§ PROVIDED DATA:
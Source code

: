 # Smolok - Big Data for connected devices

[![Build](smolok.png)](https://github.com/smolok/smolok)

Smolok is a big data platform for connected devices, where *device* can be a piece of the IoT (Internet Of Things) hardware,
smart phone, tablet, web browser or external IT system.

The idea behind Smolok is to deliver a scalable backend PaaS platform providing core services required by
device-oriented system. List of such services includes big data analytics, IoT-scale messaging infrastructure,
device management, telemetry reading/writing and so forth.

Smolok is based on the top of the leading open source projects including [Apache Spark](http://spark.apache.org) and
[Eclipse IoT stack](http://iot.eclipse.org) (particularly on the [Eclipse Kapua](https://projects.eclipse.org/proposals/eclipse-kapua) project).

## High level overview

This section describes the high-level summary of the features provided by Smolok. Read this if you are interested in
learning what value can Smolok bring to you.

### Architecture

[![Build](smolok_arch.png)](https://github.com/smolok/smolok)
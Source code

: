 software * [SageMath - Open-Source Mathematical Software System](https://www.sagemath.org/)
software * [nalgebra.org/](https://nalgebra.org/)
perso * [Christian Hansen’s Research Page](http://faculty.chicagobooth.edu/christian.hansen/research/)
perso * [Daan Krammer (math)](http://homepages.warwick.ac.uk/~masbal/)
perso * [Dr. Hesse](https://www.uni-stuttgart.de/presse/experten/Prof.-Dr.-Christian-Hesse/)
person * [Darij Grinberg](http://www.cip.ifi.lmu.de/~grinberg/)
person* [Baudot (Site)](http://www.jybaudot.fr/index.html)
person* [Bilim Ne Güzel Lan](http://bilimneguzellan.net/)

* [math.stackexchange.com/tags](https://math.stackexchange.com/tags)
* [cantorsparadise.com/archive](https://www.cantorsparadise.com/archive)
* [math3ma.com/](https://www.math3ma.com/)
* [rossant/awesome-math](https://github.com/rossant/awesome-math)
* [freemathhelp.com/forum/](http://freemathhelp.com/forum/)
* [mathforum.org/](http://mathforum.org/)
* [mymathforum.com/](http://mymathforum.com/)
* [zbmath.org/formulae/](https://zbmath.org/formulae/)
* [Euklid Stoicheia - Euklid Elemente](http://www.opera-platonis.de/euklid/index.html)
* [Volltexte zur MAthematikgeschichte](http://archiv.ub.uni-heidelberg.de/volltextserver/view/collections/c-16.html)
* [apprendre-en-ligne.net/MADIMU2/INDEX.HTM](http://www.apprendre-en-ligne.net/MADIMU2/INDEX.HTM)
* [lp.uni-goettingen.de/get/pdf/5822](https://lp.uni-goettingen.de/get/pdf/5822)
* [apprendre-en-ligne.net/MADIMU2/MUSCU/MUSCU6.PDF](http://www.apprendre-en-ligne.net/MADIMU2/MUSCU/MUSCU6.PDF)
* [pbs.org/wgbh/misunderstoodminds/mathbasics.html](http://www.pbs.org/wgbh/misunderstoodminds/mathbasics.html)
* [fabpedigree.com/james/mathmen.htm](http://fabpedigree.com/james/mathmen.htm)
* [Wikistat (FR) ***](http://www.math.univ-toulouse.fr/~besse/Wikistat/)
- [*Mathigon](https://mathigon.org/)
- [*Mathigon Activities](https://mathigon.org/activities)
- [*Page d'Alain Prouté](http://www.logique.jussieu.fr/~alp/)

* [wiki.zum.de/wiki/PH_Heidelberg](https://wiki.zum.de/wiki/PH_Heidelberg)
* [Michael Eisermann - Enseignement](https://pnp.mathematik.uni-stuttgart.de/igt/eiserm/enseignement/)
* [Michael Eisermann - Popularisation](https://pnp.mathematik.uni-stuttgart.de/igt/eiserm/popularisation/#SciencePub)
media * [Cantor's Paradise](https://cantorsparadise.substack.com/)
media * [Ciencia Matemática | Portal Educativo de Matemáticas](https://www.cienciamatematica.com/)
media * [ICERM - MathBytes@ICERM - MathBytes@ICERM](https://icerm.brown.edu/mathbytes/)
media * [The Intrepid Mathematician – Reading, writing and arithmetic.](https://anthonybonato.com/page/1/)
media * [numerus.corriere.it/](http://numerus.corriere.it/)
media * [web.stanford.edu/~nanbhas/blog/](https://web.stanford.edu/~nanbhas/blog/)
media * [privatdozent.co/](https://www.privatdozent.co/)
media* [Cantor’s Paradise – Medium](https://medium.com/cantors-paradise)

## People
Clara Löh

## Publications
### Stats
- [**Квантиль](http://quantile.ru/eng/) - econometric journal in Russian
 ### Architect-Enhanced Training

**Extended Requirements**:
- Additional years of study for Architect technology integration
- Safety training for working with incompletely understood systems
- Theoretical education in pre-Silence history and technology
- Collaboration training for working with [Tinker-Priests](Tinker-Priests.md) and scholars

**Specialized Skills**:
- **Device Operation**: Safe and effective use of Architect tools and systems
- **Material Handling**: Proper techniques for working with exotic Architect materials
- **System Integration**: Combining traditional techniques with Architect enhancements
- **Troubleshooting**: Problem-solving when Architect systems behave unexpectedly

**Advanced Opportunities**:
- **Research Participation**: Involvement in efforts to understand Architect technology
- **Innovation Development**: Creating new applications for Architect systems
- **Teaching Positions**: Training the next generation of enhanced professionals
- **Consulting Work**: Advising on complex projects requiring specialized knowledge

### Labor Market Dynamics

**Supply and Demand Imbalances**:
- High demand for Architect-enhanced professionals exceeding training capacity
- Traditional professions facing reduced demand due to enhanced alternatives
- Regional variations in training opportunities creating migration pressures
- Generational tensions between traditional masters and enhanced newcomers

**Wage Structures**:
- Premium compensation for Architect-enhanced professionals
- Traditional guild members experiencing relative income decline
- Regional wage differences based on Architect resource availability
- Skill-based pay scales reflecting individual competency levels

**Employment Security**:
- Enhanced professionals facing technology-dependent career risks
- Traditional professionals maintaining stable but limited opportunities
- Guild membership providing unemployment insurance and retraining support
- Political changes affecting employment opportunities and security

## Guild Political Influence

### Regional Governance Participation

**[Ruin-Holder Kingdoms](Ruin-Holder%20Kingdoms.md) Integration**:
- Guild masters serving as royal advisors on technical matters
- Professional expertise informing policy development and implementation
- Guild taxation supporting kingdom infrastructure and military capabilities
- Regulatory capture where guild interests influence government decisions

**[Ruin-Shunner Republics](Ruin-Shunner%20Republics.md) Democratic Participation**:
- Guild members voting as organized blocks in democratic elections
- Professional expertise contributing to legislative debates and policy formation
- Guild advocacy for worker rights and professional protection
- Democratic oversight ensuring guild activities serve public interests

§ EXERCISE AIM:
Give back the data above exactly, so that every line matches.

§ OUTPUT FOR THIS TASK:
Source code

: # Smolok - Big Data for connected devices

[![Build](smolok.png)](https://github.com/smolok/smolok)

Smolok is a big data platform for connected devices, where *device* can be a piece of the IoT (Internet Of Things) hardware,
smart phone, tablet, web browser or external IT system.

The idea behind Smolok is to deliver a scalable backend PaaS platform providing core services required by
device-oriented system. List of such services includes big data analytics, IoT-scale messaging infrastructure,
device management, telemetry reading/writing and so forth.

Smolok is based on the top of the leading open source projects including [Apache Spark](http://spark.apache.org) and
[Eclipse IoT stack](http://iot.eclipse.org) (particularly on the [Eclipse Kapua](https://projects.eclipse.org/proposals/eclipse-kapua) project).

## High level overview

This section describes the high-level summary of the features provided by Smolok. Read this if you are interested in
learning what value can Smolok bring to you.

### Architecture

[![Build](smolok_arch.png)](https://github.com/smolok/smolok)
Source code

: software * [SageMath - Open-Source Mathematical Software System](https://www.sagemath.org/)
software * [nalgebra.org/](https://nalgebra.org/)
perso * [Christian Hansen’s Research Page](http://faculty.chicagobooth.edu/christian.hansen/research/)
perso * [Daan Krammer (math)](http://homepages.warwick.ac.uk/~masbal/)
perso * [Dr. Hesse](https://www.uni-stuttgart.de/presse/experten/Prof.-Dr.-Christian-Hesse/)
person * [Darij Grinberg](http://www.cip.ifi.lmu.de/~grinberg/)
person* [Baudot (Site)](http://www.jybaudot.fr/index.html)
person* [Bilim Ne Güzel Lan](http://bilimneguzellan.net/)

* [math.stackexchange.com/tags](https://math.stackexchange.com/tags)
* [cantorsparadise.com/archive](https://www.cantorsparadise.com/archive)
* [math3ma.com/](https://www.math3ma.com/)
* [rossant/awesome-math](https://github.com/rossant/awesome-math)
* [freemathhelp.com/forum/](http://freemathhelp.com/forum/)
* [mathforum.org/](http://mathforum.org/)
* [mymathforum.com/](http://mymathforum.com/)
* [zbmath.org/formulae/](https://zbmath.org/formulae/)
* [Euklid Stoicheia - Euklid Elemente](http://www.opera-platonis.de/euklid/index.html)
* [Volltexte zur MAthematikgeschichte](http://archiv.ub.uni-heidelberg.de/volltextserver/view/collections/c-16.html)
* [apprendre-en-ligne.net/MADIMU2/INDEX.HTM](http://www.apprendre-en-ligne.net/MADIMU2/INDEX.HTM)
* [lp.uni-goettingen.de/get/pdf/5822](https://lp.uni-goettingen.de/get/pdf/5822)
* [apprendre-en-ligne.net/MADIMU2/MUSCU/MUSCU6.PDF](http://www.apprendre-en-ligne.net/MADIMU2/MUSCU/MUSCU6.PDF)
* [pbs.org/wgbh/misunderstoodminds/mathbasics.html](http://www.pbs.org/wgbh/misunderstoodminds/mathbasics.html)
* [fabpedigree.com/james/mathmen.htm](http://fabpedigree.com/james/mathmen.htm)
* [Wikistat (FR) ***](http://www.math.univ-toulouse.fr/~besse/Wikistat/)
- [*Mathigon](https://mathigon.org/)
- [*Mathigon Activities](https://mathigon.org/activities)
- [*Page d'Alain Prouté](http://www.logique.jussieu.fr/~alp/)

* [wiki.zum.de/wiki/PH_Heidelberg](https://wiki.zum.de/wiki/PH_Heidelberg)
* [Michael Eisermann - Enseignement](https://pnp.mathematik.uni-stuttgart.de/igt/eiserm/enseignement/)
* [Michael Eisermann - Popularisation](https://pnp.mathematik.uni-stuttgart.de/igt/eiserm/popularisation/#SciencePub)
media * [Cantor's Paradise](https://cantorsparadise.substack.com/)
media * [Ciencia Matemática | Portal Educativo de Matemáticas](https://www.cienciamatematica.com/)
media * [ICERM - MathBytes@ICERM - MathBytes@ICERM](https://icerm.brown.edu/mathbytes/)
media * [The Intrepid Mathematician – Reading, writing and arithmetic.](https://anthonybonato.com/page/1/)
media * [numerus.corriere.it/](http://numerus.corriere.it/)
media * [web.stanford.edu/~nanbhas/blog/](https://web.stanford.edu/~nanbhas/blog/)
media * [privatdozent.co/](https://www.privatdozent.co/)
media* [Cantor’s Paradise – Medium](https://medium.com/cantors-paradise)

## People
Clara Löh

## Publications
### Stats
- [**Квантиль](http://quantile.ru/eng/) - econometric journal in Russian
 ### Architect-Enhanced Training

**Extended Requirements**:
- Additional years of study for Architect technology integration
- Safety training for working with incompletely understood systems
- Theoretical education in pre-Silence history and technology
- Collaboration training for working with [Tinker-Priests](Tinker-Priests.md) and scholars

**Specialized Skills**:
- **Device Operation**: Safe and effective use of Architect tools and systems
- **Material Handling**: Proper techniques for working with exotic Architect materials
- **System Integration**: Combining traditional techniques with Architect enhancements
- **Troubleshooting**: Problem-solving when Architect systems behave unexpectedly

**Advanced Opportunities**:
- **Research Participation**: Involvement in efforts to understand Architect technology
- **Innovation Development**: Creating new applications for Architect systems
- **Teaching Positions**: Training the next generation of enhanced professionals
- **Consulting Work**: Advising on complex projects requiring specialized knowledge

### Labor Market Dynamics

**Supply and Demand Imbalances**:
- High demand for Architect-enhanced professionals exceeding training capacity
- Traditional professions facing reduced demand due to enhanced alternatives
- Regional variations in training opportunities creating migration pressures
- Generational tensions between traditional masters and enhanced newcomers

**Wage Structures**:
- Premium compensation for Architect-enhanced professionals
- Traditional guild members experiencing relative income decline
- Regional wage differences based on Architect resource availability
- Skill-based pay scales reflecting individual competency levels

**Employment Security**:
- Enhanced professionals facing technology-dependent career risks
- Traditional professionals maintaining stable but limited opportunities
- Guild membership providing unemployment insurance and retraining support
- Political changes affecting employment opportunities and security

## Guild Political Influence

### Regional Governance Participation

**[Ruin-Holder Kingdoms](Ruin-Holder%20Kingdoms.md) Integration**:
- Guild masters serving as royal advisors on technical matters
- Professional expertise informing policy development and implementation
- Guild taxation supporting kingdom infrastructure and military capabilities
- Regulatory capture where guild interests influence government decisions

**[Ruin-Shunner Republics](Ruin-Shunner%20Republics.md) Democratic Participation**:
- Guild members voting as organized blocks in democratic elections
- Professional expertise contributing to legislative debates and policy formation
- Guild advocacy for worker rights and professional protection
- Democratic oversight ensuring guild activities serve public interests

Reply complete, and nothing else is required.